Repeat, exactly and in full, the lines of the listing below, but without any pictures.

-=-=-=-=-

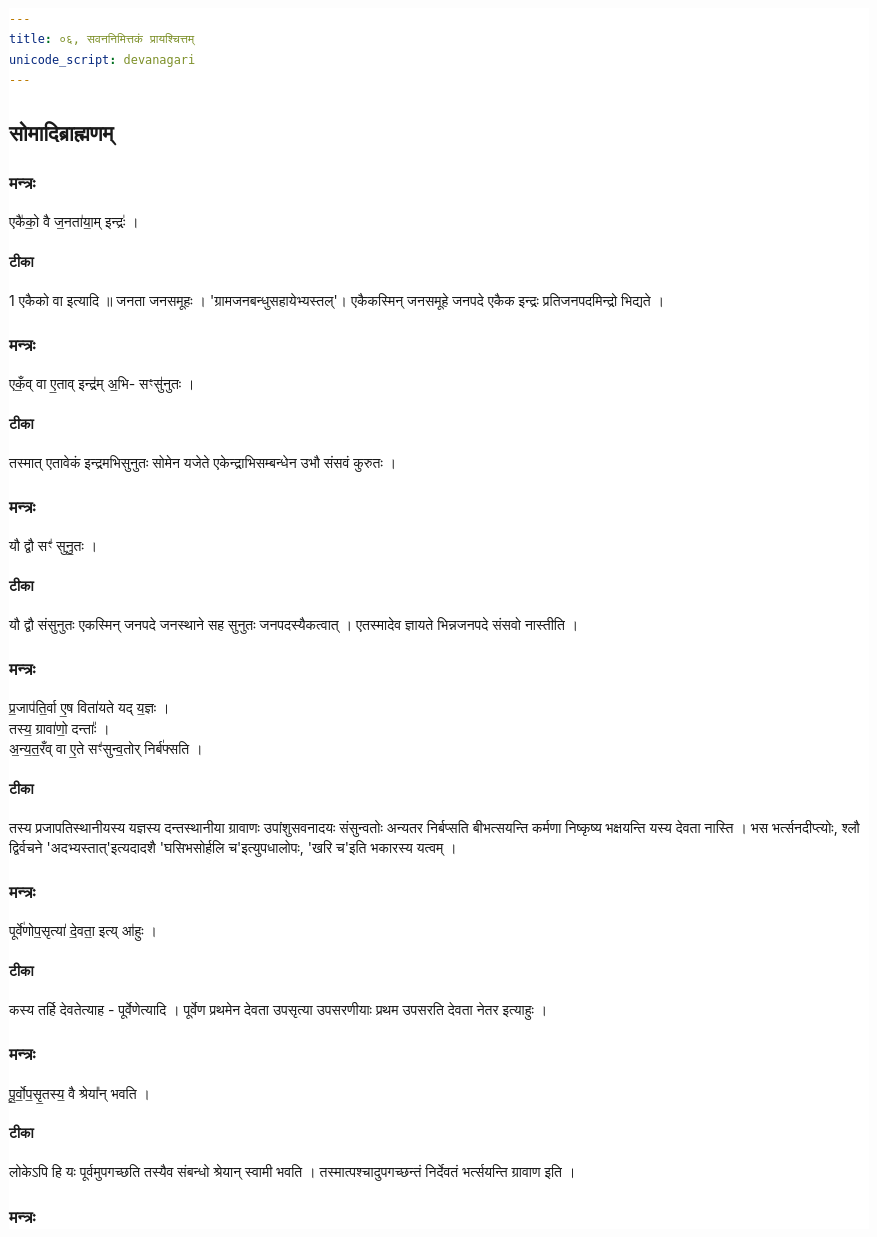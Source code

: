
 ```yaml
---
title: ०६, सवननिमित्तकं प्रायश्चित्तम्  
unicode_script: devanagari
---
```

## सोमादिब्राह्मणम्

### मन्त्रः
एकै॑को॒ वै ज॒नता॑या॒म् इन्द्रः॑ ।  
####  टीका
1 एकैको वा इत्यादि ॥ जनता जनसमूहः । 'ग्रामजनबन्धुसहायेभ्यस्तल्'। एकैकस्मिन् जनसमूहे जनपदे एकैक इन्द्रः प्रतिजनपदमिन्द्रो भिद्यते ।
### मन्त्रः
एकँ॒व् वा ए॒ताव् इन्द्र॑म् अ॒भि- सꣳसु॑नुतः ।  

####  टीका
तस्मात् एतावेकं इन्द्रमभिसुनुतः सोमेन यजेते एकेन्द्राभिसम्बन्धेन उभौ संसवं कुरुतः ।

### मन्त्रः
यौ द्वौ सꣳ॑ सुनु॒तः ।  
####  टीका
यौ द्वौ संसुनुतः एकस्मिन् जनपदे जनस्थाने सह सुनुतः जनपदस्यैकत्वात् । एतस्मादेव ज्ञायते भिन्नजनपदे संसवो नास्तीति ।
### मन्त्रः
प्र॒जाप॑ति॒र्वा ए॒ष विता॑यते यद् य॒ज्ञः ।  
तस्य॒ ग्रावा॑णो॒ दन्ताः᳚ ।  
अ॒न्य॒त॒रँव् वा ए॒ते सꣳ॑सुन्व॒तोर् निर्ब॑फ्सति ।

####  टीका
तस्य प्रजापतिस्थानीयस्य यज्ञस्य दन्तस्थानीया ग्रावाणः उपांशुसवनादयः संसुन्वतोः अन्यतर निर्बप्सति बीभत्सयन्ति कर्मणा निष्कृष्य भक्षयन्ति यस्य देवता नास्ति । भस भर्त्सनदीप्त्योः, श्लौ द्विर्वचने 'अदभ्यस्तात्'इत्यदादशै 'घसिभसोर्हलि च'इत्युपधालोपः, 'खरि च'इति भकारस्य यत्वम् ।
### मन्त्रः
पूर्वे॑णोप॒सृत्या॑ दे॒वता॒ इत्य् आ॑हुः ।  
####  टीका
कस्य तर्हि देवतेत्याह - पूर्वेणेत्यादि । पूर्वेण प्रथमेन देवता उपसृत्या उपसरणीयाः प्रथम उपसरति देवता नेतर इत्याहुः ।
### मन्त्रः
पू॒र्वो॒प॒सृ॒तस्य॒ वै श्रेया᳚न् भवति ।  

####  टीका
लोकेऽपि हि यः पूर्वमुपगच्छति तस्यैव संबन्धो श्रेयान् स्वामी भवति ।
तस्मात्पश्चादुपगच्छन्तं निर्देवतं भर्त्सयन्ति ग्रावाण इति ।
### मन्त्रः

-=-=-=-=-

Result below ::
Source code

:
 ```yaml
---
title: ०६, सवननिमित्तकं प्रायश्चित्तम्  
unicode_script: devanagari
---
```

## सोमादिब्राह्मणम्

### मन्त्रः
एकै॑को॒ वै ज॒नता॑या॒म् इन्द्रः॑ ।  
####  टीका
1 एकैको वा इत्यादि ॥ जनता जनसमूहः । 'ग्रामजनबन्धुसहायेभ्यस्तल्'। एकैकस्मिन् जनसमूहे जनपदे एकैक इन्द्रः प्रतिजनपदमिन्द्रो भिद्यते ।
### मन्त्रः
एकँ॒व् वा ए॒ताव् इन्द्र॑म् अ॒भि- सꣳसु॑नुतः ।  

####  टीका
तस्मात् एतावेकं इन्द्रमभिसुनुतः सोमेन यजेते एकेन्द्राभिसम्बन्धेन उभौ संसवं कुरुतः ।

### मन्त्रः
यौ द्वौ सꣳ॑ सुनु॒तः ।  
####  टीका
यौ द्वौ संसुनुतः एकस्मिन् जनपदे जनस्थाने सह सुनुतः जनपदस्यैकत्वात् । एतस्मादेव ज्ञायते भिन्नजनपदे संसवो नास्तीति ।
### मन्त्रः
प्र॒जाप॑ति॒र्वा ए॒ष विता॑यते यद् य॒ज्ञः ।  
तस्य॒ ग्रावा॑णो॒ दन्ताः᳚ ।  
अ॒न्य॒त॒रँव् वा ए॒ते सꣳ॑सुन्व॒तोर् निर्ब॑फ्सति ।

####  टीका
तस्य प्रजापतिस्थानीयस्य यज्ञस्य दन्तस्थानीया ग्रावाणः उपांशुसवनादयः संसुन्वतोः अन्यतर निर्बप्सति बीभत्सयन्ति कर्मणा निष्कृष्य भक्षयन्ति यस्य देवता नास्ति । भस भर्त्सनदीप्त्योः, श्लौ द्विर्वचने 'अदभ्यस्तात्'इत्यदादशै 'घसिभसोर्हलि च'इत्युपधालोपः, 'खरि च'इति भकारस्य यत्वम् ।
### मन्त्रः
पूर्वे॑णोप॒सृत्या॑ दे॒वता॒ इत्य् आ॑हुः ।  
####  टीका
कस्य तर्हि देवतेत्याह - पूर्वेणेत्यादि । पूर्वेण प्रथमेन देवता उपसृत्या उपसरणीयाः प्रथम उपसरति देवता नेतर इत्याहुः ।
### मन्त्रः
पू॒र्वो॒प॒सृ॒तस्य॒ वै श्रेया᳚न् भवति ।  

####  टीका
लोकेऽपि हि यः पूर्वमुपगच्छति तस्यैव संबन्धो श्रेयान् स्वामी भवति ।
तस्मात्पश्चादुपगच्छन्तं निर्देवतं भर्त्सयन्ति ग्रावाण इति ।
### मन्त्रः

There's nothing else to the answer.